You are viewing a preview of this job. Log in or register to view more details about this job.

Data Engineer — AI & Data Infrastructure

We’re looking for a Data Engineer with a strong foundation in data pipelines and a meaningful edge in AI-native data infrastructure — specifically RAG pipelines, vector search, embedding workflows, and semantic retrieval systems.

You’ll work on two interconnected problem sets:

The first is foundational: consolidating eight legacy systems into a unified, reliable data platform — ETL pipelines, a data warehouse, and cross-system client identity resolution.

The second is where the work gets genuinely interesting: transforming three decades of institutional research into an intelligent, searchable, interactable knowledge layer that clients can query in ways that weren’t possible two years ago.

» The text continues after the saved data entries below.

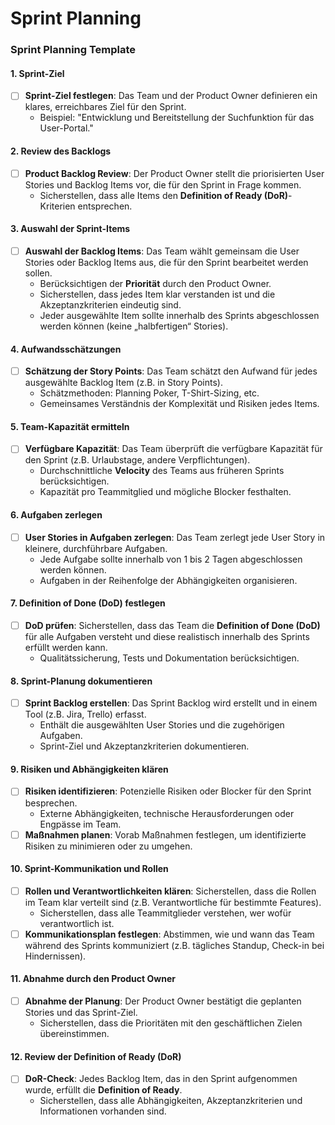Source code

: # Sprint Planning

### **Sprint Planning Template**

#### **1. Sprint-Ziel**
- [ ] **Sprint-Ziel festlegen**: Das Team und der Product Owner definieren ein klares, erreichbares Ziel für den Sprint.
  - Beispiel: "Entwicklung und Bereitstellung der Suchfunktion für das User-Portal."

#### **2. Review des Backlogs**
- [ ] **Product Backlog Review**: Der Product Owner stellt die priorisierten User Stories und Backlog Items vor, die für den Sprint in Frage kommen.
  - Sicherstellen, dass alle Items den **Definition of Ready (DoR)**-Kriterien entsprechen.

#### **3. Auswahl der Sprint-Items**
- [ ] **Auswahl der Backlog Items**: Das Team wählt gemeinsam die User Stories oder Backlog Items aus, die für den Sprint bearbeitet werden sollen.
  - Berücksichtigen der **Priorität** durch den Product Owner.
  - Sicherstellen, dass jedes Item klar verstanden ist und die Akzeptanzkriterien eindeutig sind.
  - Jeder ausgewählte Item sollte innerhalb des Sprints abgeschlossen werden können (keine „halbfertigen“ Stories).

#### **4. Aufwandsschätzungen**
- [ ] **Schätzung der Story Points**: Das Team schätzt den Aufwand für jedes ausgewählte Backlog Item (z.B. in Story Points).
  - Schätzmethoden: Planning Poker, T-Shirt-Sizing, etc.
  - Gemeinsames Verständnis der Komplexität und Risiken jedes Items.
  
#### **5. Team-Kapazität ermitteln**
- [ ] **Verfügbare Kapazität**: Das Team überprüft die verfügbare Kapazität für den Sprint (z.B. Urlaubstage, andere Verpflichtungen).
  - Durchschnittliche **Velocity** des Teams aus früheren Sprints berücksichtigen.
  - Kapazität pro Teammitglied und mögliche Blocker festhalten.

#### **6. Aufgaben zerlegen**
- [ ] **User Stories in Aufgaben zerlegen**: Das Team zerlegt jede User Story in kleinere, durchführbare Aufgaben.
  - Jede Aufgabe sollte innerhalb von 1 bis 2 Tagen abgeschlossen werden können.
  - Aufgaben in der Reihenfolge der Abhängigkeiten organisieren.

#### **7. Definition of Done (DoD) festlegen**
- [ ] **DoD prüfen**: Sicherstellen, dass das Team die **Definition of Done (DoD)** für alle Aufgaben versteht und diese realistisch innerhalb des Sprints erfüllt werden kann.
  - Qualitätssicherung, Tests und Dokumentation berücksichtigen.

#### **8. Sprint-Planung dokumentieren**
- [ ] **Sprint Backlog erstellen**: Das Sprint Backlog wird erstellt und in einem Tool (z.B. Jira, Trello) erfasst.
  - Enthält die ausgewählten User Stories und die zugehörigen Aufgaben.
  - Sprint-Ziel und Akzeptanzkriterien dokumentieren.

#### **9. Risiken und Abhängigkeiten klären**
- [ ] **Risiken identifizieren**: Potenzielle Risiken oder Blocker für den Sprint besprechen.
  - Externe Abhängigkeiten, technische Herausforderungen oder Engpässe im Team.
- [ ] **Maßnahmen planen**: Vorab Maßnahmen festlegen, um identifizierte Risiken zu minimieren oder zu umgehen.

#### **10. Sprint-Kommunikation und Rollen**
- [ ] **Rollen und Verantwortlichkeiten klären**: Sicherstellen, dass die Rollen im Team klar verteilt sind (z.B. Verantwortliche für bestimmte Features).
  - Sicherstellen, dass alle Teammitglieder verstehen, wer wofür verantwortlich ist.
- [ ] **Kommunikationsplan festlegen**: Abstimmen, wie und wann das Team während des Sprints kommuniziert (z.B. tägliches Standup, Check-in bei Hindernissen).

#### **11. Abnahme durch den Product Owner**
- [ ] **Abnahme der Planung**: Der Product Owner bestätigt die geplanten Stories und das Sprint-Ziel.
  - Sicherstellen, dass die Prioritäten mit den geschäftlichen Zielen übereinstimmen.

#### **12. Review der Definition of Ready (DoR)**
- [ ] **DoR-Check**: Jedes Backlog Item, das in den Sprint aufgenommen wurde, erfüllt die **Definition of Ready**.
  - Sicherstellen, dass alle Abhängigkeiten, Akzeptanzkriterien und Informationen vorhanden sind.

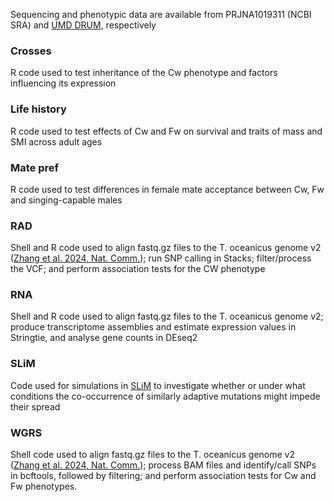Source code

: Sequencing and phenotypic data are available from PRJNA1019311 (NCBI SRA) and [UMD DRUM](https://doi.org/10.13016/ehst-57yz), respectively

### Crosses
R code used to test inheritance of the Cw phenotype and factors influencing its expression

### Life history
R code used to test effects of Cw and Fw on survival and traits of mass and SMI across adult ages

### Mate pref
R code used to test differences in female mate acceptance between Cw, Fw and singing-capable males

### RAD 
Shell and R code used to align fastq.gz files to the T. oceanicus genome v2 ([Zhang et al. 2024, Nat. Comm.](https://www.nature.com/articles/s41467-024-49344-4)); run SNP calling in Stacks; filter/process the VCF; and perform association tests for the CW phenotype

### RNA
Shell and R code used to align fastq.gz files to the T. oceanicus genome v2; produce transcriptome assemblies and estimate expression values in Stringtie, and analyse gene counts in DEseq2

### SLiM
Code used for simulations in [SLiM](https://messerlab.org/slim/) to investigate whether or under what conditions the co-occurrence of similarly adaptive mutations might impede their spread

### WGRS 
Shell code used to align fastq.gz files to the T. oceanicus genome v2 ([Zhang et al. 2024, Nat. Comm.](https://www.nature.com/articles/s41467-024-49344-4)); process BAM files and identify/call SNPs in bcftools, followed by filtering; and perform association tests for Cw and Fw phenotypes.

This is a small, senior team. You’ll work directly with the CTO, have real architectural ownership, and build systems that are in production — not in a sandbox.

What You’ll Work On

Data Foundation & Migration

Lead the data engineering work for our research portal migration — extracting, transforming, and loading data from legacy systems into modern cloud infrastructure
Build and maintain ETL/ELT pipelines across multiple integration points: CRM, research distribution platforms, trading systems, and third-party APIs
Design and implement our “Golden Record” initiative — cross-system client identity resolution across eight legacy databases with no unified identifiers
Implement event-driven data flows using AWS EventBridge as the central routing layer, treating each source system as a swappable adapter

AI-Native Data Infrastructure (RAG & Search)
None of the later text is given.